MORE FIBER OR ADDED FIBER
Foods that are labelled “more fibre” or “added fibre” means that the product must contain at the least 5 grams of fiber in one serving of the food. This is however a classification given by the USA. Different countries have different measurements of fiber count per serving.
Foods labelled with sugar contents at the very top of the ingredients’ list, means that it is high in sugar content, and cause blood sugar peaks. Sugar contents mentioned at the second place means the sugar content is lesser compared to the products with sugar content printed at the top. And so on.
NO PRESERVATIVES AND NO PRESERVATIVES ADDED
Food which is labelled “no preservatives” means exactly what it says. but do not confuse it with the label “no preservatives added” – this is used to label food that could contain natural preservatives such as salt and essential oils.
A LIGHT QUANTITY
Although Smile light products have certain guidelines to which they must adhere. sometimes the word refers to the taste or colour. For instance, light olive oil has no fewer calories or less fat than regular olive oil – it simply tastes more delicate.
Food that is labelled “lean”, means that per serving it contains 10 g or less of fat, of which 4.5 g or less are saturated, and less than 95 mg cholesterol. Remember that this is for an 85 g (3 oz) portion, though. Larger portions will contain more fat.
Reduced” on a food label actually means that the product contains 25% less of the specified ingredient (for instance, reduced fat or reduced sugar) than the usual product. Check the label to see exactly what quantity is it, per serving.
LOW SODIUM OR LOW SALT
Foods that are labelled as “low sodium” or “low salt” means that the item contains 140 mg of salt per serving.
NO ADDED SUGAR
The label “No added sugar” means the food item contains 2 g per 100 g of product. It does not mean the product is necessarily low in sugar. Many foods (such as fruit) contain natural sugars, so ‘no added sugar’ really means that no extra refined sugar has been added.
FAT FREE OR SUGAR FREE
Products labelled as “fat free” or “sugar free” are guaranteed to contain less than half a gram of fat or sugar per selling.

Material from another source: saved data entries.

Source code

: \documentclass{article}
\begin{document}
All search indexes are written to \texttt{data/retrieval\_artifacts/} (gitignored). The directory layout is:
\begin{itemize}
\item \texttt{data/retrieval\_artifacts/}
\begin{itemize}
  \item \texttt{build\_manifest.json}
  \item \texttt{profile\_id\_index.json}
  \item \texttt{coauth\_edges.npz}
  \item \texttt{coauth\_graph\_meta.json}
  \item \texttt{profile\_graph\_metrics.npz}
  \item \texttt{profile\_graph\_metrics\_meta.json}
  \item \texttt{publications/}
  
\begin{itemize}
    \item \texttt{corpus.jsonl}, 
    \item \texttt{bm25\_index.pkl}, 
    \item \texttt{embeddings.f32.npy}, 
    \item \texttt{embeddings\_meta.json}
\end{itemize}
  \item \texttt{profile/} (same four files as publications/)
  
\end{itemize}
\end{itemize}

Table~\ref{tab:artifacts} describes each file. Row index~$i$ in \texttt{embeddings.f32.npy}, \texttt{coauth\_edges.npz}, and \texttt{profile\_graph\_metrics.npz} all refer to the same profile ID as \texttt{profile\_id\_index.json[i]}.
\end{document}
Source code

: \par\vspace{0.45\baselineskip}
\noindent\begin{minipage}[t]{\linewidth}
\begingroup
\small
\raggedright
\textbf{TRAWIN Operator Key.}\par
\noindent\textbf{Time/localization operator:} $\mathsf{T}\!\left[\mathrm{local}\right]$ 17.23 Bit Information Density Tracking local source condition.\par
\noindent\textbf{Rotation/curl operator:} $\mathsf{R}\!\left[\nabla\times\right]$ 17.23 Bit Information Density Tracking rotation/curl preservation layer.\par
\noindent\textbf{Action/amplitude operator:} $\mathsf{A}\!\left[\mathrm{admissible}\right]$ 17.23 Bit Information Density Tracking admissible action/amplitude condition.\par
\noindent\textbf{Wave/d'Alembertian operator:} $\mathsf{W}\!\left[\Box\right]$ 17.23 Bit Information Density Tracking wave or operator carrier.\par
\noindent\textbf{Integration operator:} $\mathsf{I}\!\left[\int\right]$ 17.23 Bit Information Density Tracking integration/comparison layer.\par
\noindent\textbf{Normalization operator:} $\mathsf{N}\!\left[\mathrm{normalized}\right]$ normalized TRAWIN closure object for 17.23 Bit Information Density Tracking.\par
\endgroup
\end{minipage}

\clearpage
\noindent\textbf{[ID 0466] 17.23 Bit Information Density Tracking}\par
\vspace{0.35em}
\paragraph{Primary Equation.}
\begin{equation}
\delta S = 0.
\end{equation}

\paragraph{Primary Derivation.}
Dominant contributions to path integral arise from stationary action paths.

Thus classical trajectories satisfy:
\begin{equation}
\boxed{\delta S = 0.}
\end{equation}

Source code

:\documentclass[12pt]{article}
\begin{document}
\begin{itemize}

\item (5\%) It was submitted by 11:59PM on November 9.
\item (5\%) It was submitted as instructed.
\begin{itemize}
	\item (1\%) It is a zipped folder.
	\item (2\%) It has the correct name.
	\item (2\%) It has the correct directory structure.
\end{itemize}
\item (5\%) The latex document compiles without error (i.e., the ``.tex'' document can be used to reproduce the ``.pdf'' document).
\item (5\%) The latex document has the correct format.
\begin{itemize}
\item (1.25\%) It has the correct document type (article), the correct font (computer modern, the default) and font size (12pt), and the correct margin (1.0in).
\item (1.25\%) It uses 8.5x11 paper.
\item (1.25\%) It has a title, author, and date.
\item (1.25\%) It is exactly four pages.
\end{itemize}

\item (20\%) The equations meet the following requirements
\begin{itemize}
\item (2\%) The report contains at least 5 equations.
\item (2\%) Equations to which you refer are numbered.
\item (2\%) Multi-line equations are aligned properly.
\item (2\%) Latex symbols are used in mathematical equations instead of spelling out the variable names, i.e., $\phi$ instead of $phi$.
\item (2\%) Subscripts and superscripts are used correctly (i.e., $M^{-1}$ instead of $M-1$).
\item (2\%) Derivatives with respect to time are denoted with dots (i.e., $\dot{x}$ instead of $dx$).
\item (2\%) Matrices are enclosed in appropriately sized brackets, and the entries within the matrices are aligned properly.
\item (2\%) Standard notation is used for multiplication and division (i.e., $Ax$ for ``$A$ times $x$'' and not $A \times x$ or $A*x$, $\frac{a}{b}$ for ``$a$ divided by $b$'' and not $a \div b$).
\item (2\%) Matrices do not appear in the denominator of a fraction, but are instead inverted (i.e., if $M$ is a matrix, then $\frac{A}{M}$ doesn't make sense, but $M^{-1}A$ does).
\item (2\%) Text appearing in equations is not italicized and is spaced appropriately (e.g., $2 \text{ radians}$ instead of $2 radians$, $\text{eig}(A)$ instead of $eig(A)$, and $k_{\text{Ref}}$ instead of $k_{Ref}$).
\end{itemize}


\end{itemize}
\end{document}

If you’re looking at ingredients’ lists, remember they are given in descending order. So the ingredient which is maximum in quantity, will be listed first and the one which is least, will be mentioned last in the list of ingredients.
SALT OR SODIUM
If the sodium content of the food item is given instead of the amount of salt in the product, then multiply the given sodium content with 2.5 to get the salt content of the food item.
TRADITIONAL OR FARMHOUSE OR WHOLESOME OR ORIGINAL
Items labelled as “traditional” often contain a number of non-traditional ingredients, including E-numbers, and there’s no law against using this word on foods. The other words that fall into this category are “farmhouse” wholesome” and “original”.
HIGH IN ……
If a food is labelled “High in…“, it will contain at least 20% of the recommended daily amount of that particular nutrient.
A GOOD SOURCE OF …….
Foods that are labelled “a good source of…” means that it provides at least 10% of the recommended value of a nutrient.
Foods that are labelled “calorie free“, means that the food contains fewer than five calories per serving.
Foods labelled “low calorie” means there are less than 40 calories per serving.